Serena Lawrence, Journalist

Ada Lovelace, otherwise known as Augusta Ada Byron, was the daughter of  Lady Anne Isabella Milbanke Byron and the famous poet Lord Byron who was one of the best British poets and was great at the English language. In England, during the 19th century, he was one of the main figures in the Romantic Movement. Her parents were not happy together, and divorced after she was born on December 10, 1815. Soon after, her father left England. 

In the time she lived in, it was not common for women to study challenging subjects but her mother thought that if she took part in such activities, it would prevent her from getting her father’s moody and unpredictable temperament.
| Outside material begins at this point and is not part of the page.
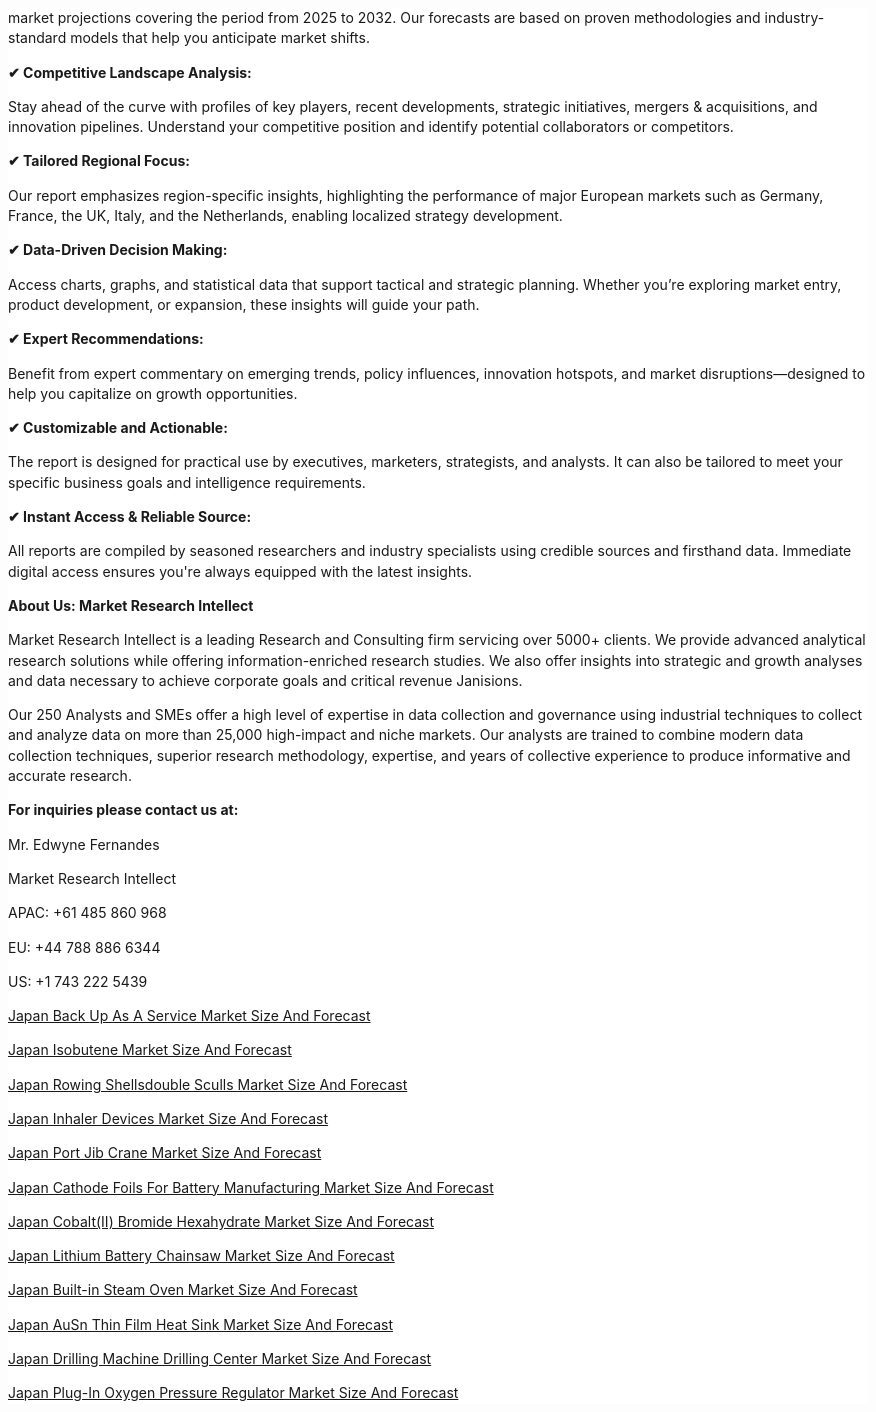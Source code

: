 market projections covering the period from 2025 to 2032. Our forecasts are based on proven methodologies and industry-standard models that help you anticipate market shifts.</p><p><strong>✔ Competitive Landscape Analysis:</strong></p><p>Stay ahead of the curve with profiles of key players, recent developments, strategic initiatives, mergers &amp; acquisitions, and innovation pipelines. Understand your competitive position and identify potential collaborators or competitors.</p><p><strong>✔ Tailored Regional Focus:</strong></p><p>Our report emphasizes region-specific insights, highlighting the performance of major European markets such as Germany, France, the UK, Italy, and the Netherlands, enabling localized strategy development.</p><p><strong>✔ Data-Driven Decision Making:</strong></p><p>Access charts, graphs, and statistical data that support tactical and strategic planning. Whether you&rsquo;re exploring market entry, product development, or expansion, these insights will guide your path.</p><p><strong>✔ Expert Recommendations:</strong></p><p>Benefit from expert commentary on emerging trends, policy influences, innovation hotspots, and market disruptions&mdash;designed to help you capitalize on growth opportunities.</p><p><strong>✔ Customizable and Actionable:</strong></p><p>The report is designed for practical use by executives, marketers, strategists, and analysts. It can also be tailored to meet your specific business goals and intelligence requirements.</p><p><strong>✔ Instant Access &amp; Reliable Source:</strong></p><p>All reports are compiled by seasoned researchers and industry specialists using credible sources and firsthand data. Immediate digital access ensures you're always equipped with the latest insights.</p><p><strong><span class="font-[700]">About Us: Market Research Intellect</span></strong></p><p><span class="">Market Research Intellect is a leading Research and Consulting firm servicing over 5000+ clients. We provide advanced analytical research solutions while offering information-enriched research studies.&nbsp;</span>We also offer insights into strategic and growth analyses and data necessary to achieve corporate goals and critical revenue Janisions.</p><p><span class="">Our 250 Analysts and SMEs offer a high level of expertise in data collection and governance using industrial techniques to collect and analyze data on more than 25,000 high-impact and niche markets. Our analysts are trained to combine modern data collection techniques, superior research methodology, expertise, and years of collective experience to produce informative and accurate research.</span></p><p><strong>For inquiries please contact us at:</strong></p><p>Mr. Edwyne Fernandes</p><p>Market Research Intellect</p><p>APAC: +61 485 860 968</p><p>EU: +44 788 886 6344</p><p>US: +1 743 222 5439</p><p><a href="https://github.com/mriwork1/A/blob/main/Back-Up-As-A-Service-Market/Back-Up-As-A-Service-Market.md">Japan Back Up As A Service Market Size And Forecast</a></p><p><a href="https://github.com/mriwork1/M1/blob/main/Isobutene-Market/Isobutene-Market.md">Japan Isobutene Market Size And Forecast</a></p><p><a href="https://github.com/mriwork1/B/blob/main/Rowing-Shellsdouble-Sculls-Market/Rowing-Shellsdouble-Sculls-Market.md">Japan Rowing Shellsdouble Sculls Market Size And Forecast</a></p><p><a href="https://github.com/mriwork1/report/blob/main/Inhaler-Devices-Market/Inhaler-Devices-Market.md">Japan Inhaler Devices Market Size And Forecast</a></p><p><a href="https://github.com/mriwork1/A/blob/main/Port-Jib-Crane-Market/Port-Jib-Crane-Market.md">Japan Port Jib Crane Market Size And Forecast</a></p><p><a href="https://github.com/mriwork1/M1/blob/main/Cathode-Foils-For-Battery-Manufacturing-Market/Cathode-Foils-For-Battery-Manufacturing-Market.md">Japan Cathode Foils For Battery Manufacturing Market Size And Forecast</a></p><p><a href="https://github.com/mriwork1/B/blob/main/Cobalt(II)-Bromide-Hexahydrate-Market/Cobalt(II)-Bromide-Hexahydrate-Market.md">Japan Cobalt(II) Bromide Hexahydrate Market Size And Forecast</a></p><p><a href="https://github.com/mriwork1/report/blob/main/Lithium-Battery-Chainsaw-Market/Lithium-Battery-Chainsaw-Market.md">Japan Lithium Battery Chainsaw Market Size And Forecast</a></p><p><a href="https://github.com/mriwork1/News/blob/main/Built-in-Steam-Oven-Market/Built-in-Steam-Oven-Market.md">Japan Built-in Steam Oven Market Size And Forecast</a></p><p><a href="https://github.com/mriwork1/A/blob/main/AuSn-Thin-Film-Heat-Sink-Market/AuSn-Thin-Film-Heat-Sink-Market.md">Japan AuSn Thin Film Heat Sink Market Size And Forecast</a></p><p><a href="https://github.com/mriwork1/M1/blob/main/Drilling-Machine-Drilling-Center-Market/Drilling-Machine-Drilling-Center-Market.md">Japan Drilling Machine Drilling Center Market Size And Forecast</a></p><p><a href="https://github.com/mriwork1/B/blob/main/Plug-In-Oxygen-Pressure-Regulator-Market/Plug-In-Oxygen-Pressure-Regulator-Market.md">Japan Plug-In Oxygen Pressure Regulator Market Size And Forecast</a></p>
So, she took up studies such as mathematics and science. She also practiced working on her self control. 

Later, she was admitted into the Royal Astronomical Society. There at the age of 17, she met a mathematician and inventor named Charles Babbage. They became close and she saw him as a mentor. He invented the difference engine in the computer used to perform different mathematical calculations and the analytical engine made to perform more complex calculations. She was fascinated by this. 

Later she was asked to translate an article on the analytical engine, by an Italian mathematician Luigi Menabrea, for publication in England. She not only did this but added her thoughts and ideas, which were much longer than the original article. Her work was later published in an English science journal. She talked about how people could create codes for the device to make letters, symbols, and numbers. She also came up with a method so the engine could repeat instructions, which is now known as looping. She came up with a lot more brilliant concepts shown in the article. Because of this, she was known as the first computer programer. 

In 1835, Lovelace married William King, who supported her love for academics. They then had 3 kids together. In 1837, her health suffered due to cholera, a bacterial disease causing severe diarrhea and dehydration, usually spread in water. Her personality began to change and she suffered from constant mood swings and hallucinations. She also had asthma and problems with her digestive system.She died on November 27, 1852. 

Lovelace’s contributions were not discovered until the 1950’s. B.V. Bowden later reintroduced her work into the world in 1953. Since then, she received many posthumous honors for her work. In 1980, the U.S. The Department of Defense named a newly developed computer language “Ada,” after Lovelace and and there is even a day in October, called Ada Lovelace Day, where people celebrate all the contributions women brought to science, technology, engineering, and mathematics. Lovelace is now seen as an idol for modern women who work in engineering.